***** Extracted data

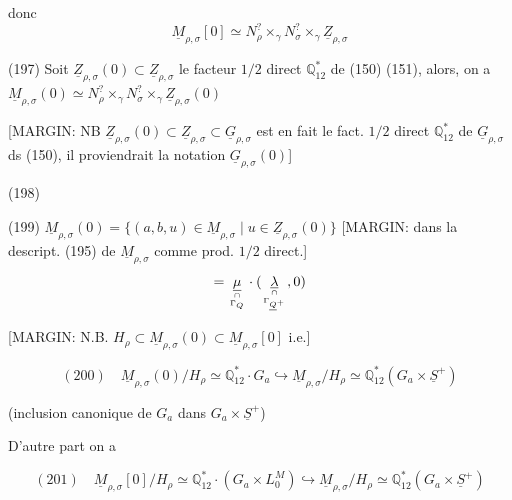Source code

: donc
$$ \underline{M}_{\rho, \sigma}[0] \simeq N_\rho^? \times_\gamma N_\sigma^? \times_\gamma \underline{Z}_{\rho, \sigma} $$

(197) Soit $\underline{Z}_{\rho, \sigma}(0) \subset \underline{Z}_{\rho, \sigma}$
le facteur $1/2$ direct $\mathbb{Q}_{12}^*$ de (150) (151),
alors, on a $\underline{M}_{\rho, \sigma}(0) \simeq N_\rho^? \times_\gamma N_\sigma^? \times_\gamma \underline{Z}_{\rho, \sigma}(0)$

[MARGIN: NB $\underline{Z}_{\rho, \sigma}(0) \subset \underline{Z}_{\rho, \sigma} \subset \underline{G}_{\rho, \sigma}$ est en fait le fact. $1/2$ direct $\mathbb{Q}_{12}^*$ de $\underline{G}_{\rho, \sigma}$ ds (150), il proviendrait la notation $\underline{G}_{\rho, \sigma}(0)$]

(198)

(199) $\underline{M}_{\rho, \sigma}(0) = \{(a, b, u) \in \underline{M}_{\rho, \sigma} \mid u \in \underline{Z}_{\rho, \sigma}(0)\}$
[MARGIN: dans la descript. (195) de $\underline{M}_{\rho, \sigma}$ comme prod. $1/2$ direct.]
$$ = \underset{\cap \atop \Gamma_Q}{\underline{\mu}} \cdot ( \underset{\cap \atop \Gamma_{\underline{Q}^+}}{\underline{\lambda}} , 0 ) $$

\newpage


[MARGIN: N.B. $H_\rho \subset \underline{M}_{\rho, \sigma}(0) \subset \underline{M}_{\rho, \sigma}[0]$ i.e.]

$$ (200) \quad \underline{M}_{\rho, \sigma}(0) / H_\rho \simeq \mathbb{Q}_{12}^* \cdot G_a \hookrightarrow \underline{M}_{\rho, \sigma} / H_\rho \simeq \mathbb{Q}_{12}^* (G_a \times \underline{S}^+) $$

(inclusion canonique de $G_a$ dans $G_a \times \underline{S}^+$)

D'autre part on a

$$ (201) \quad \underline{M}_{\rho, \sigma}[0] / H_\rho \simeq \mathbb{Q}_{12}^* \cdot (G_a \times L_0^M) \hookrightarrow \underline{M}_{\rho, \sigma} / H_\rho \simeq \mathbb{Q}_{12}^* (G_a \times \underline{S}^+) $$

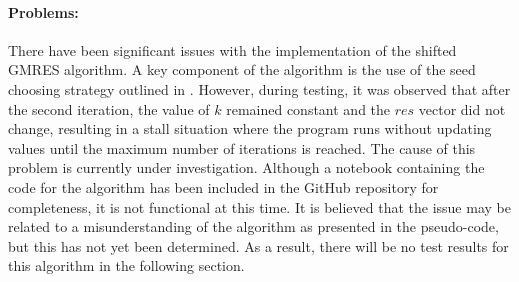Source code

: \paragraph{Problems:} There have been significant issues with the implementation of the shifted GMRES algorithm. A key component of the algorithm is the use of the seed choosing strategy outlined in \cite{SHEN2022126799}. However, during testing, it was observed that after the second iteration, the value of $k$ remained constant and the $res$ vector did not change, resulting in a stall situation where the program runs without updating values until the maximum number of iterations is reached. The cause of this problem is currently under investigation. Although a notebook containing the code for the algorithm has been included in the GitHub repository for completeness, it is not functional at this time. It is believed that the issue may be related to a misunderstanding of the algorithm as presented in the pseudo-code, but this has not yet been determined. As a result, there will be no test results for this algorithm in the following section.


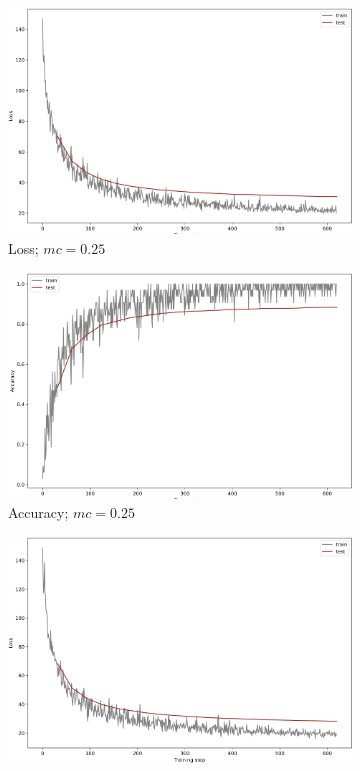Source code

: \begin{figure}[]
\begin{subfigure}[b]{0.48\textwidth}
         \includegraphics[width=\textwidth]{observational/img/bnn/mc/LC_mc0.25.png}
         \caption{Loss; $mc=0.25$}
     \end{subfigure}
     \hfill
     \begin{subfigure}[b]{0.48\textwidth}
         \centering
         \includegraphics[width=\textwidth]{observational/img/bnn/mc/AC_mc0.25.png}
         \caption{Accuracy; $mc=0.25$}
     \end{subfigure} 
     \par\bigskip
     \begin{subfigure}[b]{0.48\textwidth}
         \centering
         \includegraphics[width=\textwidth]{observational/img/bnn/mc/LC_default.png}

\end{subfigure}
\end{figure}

**********
***** Extracted data

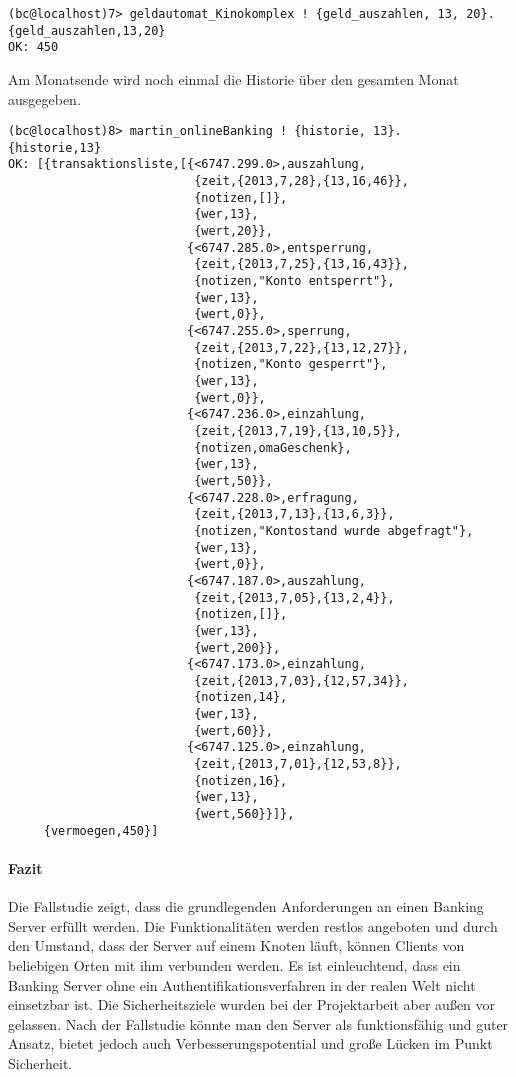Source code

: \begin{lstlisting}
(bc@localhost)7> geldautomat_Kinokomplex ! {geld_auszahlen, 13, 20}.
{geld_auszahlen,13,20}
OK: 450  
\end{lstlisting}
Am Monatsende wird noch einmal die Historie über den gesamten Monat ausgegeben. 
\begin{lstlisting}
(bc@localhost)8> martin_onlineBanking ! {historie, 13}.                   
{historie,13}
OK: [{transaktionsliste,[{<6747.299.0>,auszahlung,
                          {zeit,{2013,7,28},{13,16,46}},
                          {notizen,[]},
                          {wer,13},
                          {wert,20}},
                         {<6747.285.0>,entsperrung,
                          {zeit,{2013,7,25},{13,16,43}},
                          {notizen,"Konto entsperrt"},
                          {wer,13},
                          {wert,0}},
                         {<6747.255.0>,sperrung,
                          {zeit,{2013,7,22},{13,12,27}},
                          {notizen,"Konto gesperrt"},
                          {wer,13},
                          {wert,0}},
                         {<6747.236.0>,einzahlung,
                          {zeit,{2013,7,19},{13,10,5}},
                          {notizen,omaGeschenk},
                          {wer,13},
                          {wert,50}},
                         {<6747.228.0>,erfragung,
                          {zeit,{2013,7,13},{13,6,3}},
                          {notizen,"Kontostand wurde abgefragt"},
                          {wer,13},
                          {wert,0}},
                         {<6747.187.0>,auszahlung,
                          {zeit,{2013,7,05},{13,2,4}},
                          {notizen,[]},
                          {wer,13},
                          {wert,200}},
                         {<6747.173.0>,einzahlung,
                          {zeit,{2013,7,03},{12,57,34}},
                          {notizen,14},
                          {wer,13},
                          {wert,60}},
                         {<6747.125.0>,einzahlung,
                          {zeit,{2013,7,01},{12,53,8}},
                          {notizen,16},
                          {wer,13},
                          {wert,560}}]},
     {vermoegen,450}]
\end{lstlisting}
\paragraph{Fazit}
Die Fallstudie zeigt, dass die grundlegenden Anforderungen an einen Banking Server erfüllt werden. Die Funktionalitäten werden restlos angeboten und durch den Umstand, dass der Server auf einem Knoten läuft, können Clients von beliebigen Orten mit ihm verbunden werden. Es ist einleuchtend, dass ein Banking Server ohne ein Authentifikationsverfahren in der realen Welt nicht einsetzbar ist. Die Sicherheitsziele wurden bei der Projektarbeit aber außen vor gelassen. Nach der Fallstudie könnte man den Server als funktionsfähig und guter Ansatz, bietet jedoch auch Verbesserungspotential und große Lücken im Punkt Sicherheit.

**********
***** Extracted data

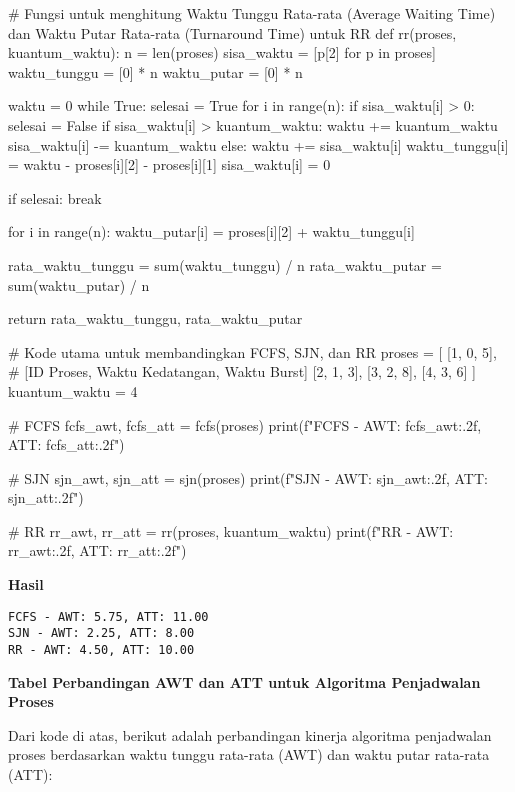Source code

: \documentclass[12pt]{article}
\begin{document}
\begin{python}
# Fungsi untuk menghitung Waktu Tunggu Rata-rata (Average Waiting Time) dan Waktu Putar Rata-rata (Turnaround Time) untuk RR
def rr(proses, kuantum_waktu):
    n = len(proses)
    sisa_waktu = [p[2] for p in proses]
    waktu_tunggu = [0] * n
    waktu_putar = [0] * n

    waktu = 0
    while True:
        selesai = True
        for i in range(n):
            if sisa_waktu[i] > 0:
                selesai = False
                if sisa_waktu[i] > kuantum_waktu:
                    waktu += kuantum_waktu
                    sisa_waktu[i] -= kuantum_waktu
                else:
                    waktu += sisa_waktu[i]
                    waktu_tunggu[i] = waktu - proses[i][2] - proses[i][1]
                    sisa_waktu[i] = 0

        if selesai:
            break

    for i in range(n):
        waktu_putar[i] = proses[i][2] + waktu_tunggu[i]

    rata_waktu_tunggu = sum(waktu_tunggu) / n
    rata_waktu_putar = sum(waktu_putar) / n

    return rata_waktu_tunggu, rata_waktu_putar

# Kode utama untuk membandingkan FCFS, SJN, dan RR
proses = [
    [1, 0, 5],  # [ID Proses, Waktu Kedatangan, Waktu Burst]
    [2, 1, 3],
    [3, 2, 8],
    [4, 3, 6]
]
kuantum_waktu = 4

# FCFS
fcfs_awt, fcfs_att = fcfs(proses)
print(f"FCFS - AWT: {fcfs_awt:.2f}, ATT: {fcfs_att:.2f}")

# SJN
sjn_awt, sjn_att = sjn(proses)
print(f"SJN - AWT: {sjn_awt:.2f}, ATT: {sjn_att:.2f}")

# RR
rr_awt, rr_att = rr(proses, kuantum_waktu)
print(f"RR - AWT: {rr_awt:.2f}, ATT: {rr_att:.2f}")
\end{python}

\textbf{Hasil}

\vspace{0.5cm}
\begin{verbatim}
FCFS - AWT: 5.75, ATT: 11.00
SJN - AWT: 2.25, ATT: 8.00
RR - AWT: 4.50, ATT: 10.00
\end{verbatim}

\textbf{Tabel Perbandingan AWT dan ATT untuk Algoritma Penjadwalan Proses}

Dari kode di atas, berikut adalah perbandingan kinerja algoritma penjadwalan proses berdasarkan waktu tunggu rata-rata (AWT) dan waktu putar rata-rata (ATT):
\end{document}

**********

## Action item
Each line of the entries above that includes the string "zeit" should be copied out.

## Expected answer
                          {zeit,{2013,7,28},{13,16,46}},
                          {zeit,{2013,7,25},{13,16,43}},
                          {zeit,{2013,7,22},{13,12,27}},
                          {zeit,{2013,7,19},{13,10,5}},
                          {zeit,{2013,7,13},{13,6,3}},
                          {zeit,{2013,7,05},{13,2,4}},
                          {zeit,{2013,7,03},{12,57,34}},
                          {zeit,{2013,7,01},{12,53,8}},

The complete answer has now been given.